▶ TO DO: Only the number is wanted: state how many lines of the data below contain the word "master".

▶ Data entries:
BEGIN

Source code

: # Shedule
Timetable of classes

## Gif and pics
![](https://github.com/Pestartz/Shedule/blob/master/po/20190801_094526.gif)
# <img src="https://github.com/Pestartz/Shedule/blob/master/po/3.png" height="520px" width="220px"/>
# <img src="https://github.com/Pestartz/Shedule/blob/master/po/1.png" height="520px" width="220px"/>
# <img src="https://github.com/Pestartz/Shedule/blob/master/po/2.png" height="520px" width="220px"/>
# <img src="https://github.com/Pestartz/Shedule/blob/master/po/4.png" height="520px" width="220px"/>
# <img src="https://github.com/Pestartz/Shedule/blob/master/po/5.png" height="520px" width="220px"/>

END
BEGIN

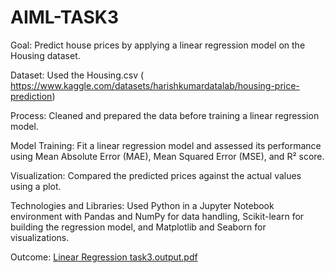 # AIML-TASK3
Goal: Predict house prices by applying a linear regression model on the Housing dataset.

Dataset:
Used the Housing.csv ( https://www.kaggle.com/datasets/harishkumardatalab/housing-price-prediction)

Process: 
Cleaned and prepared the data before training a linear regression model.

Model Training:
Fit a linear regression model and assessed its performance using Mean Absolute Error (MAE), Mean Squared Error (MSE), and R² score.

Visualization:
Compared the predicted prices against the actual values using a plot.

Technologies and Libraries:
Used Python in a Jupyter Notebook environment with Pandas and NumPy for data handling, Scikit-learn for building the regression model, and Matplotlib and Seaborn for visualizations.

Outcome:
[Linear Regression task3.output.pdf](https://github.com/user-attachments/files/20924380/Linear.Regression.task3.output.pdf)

END

▶ ANSWER TO THE PROBLEM: 6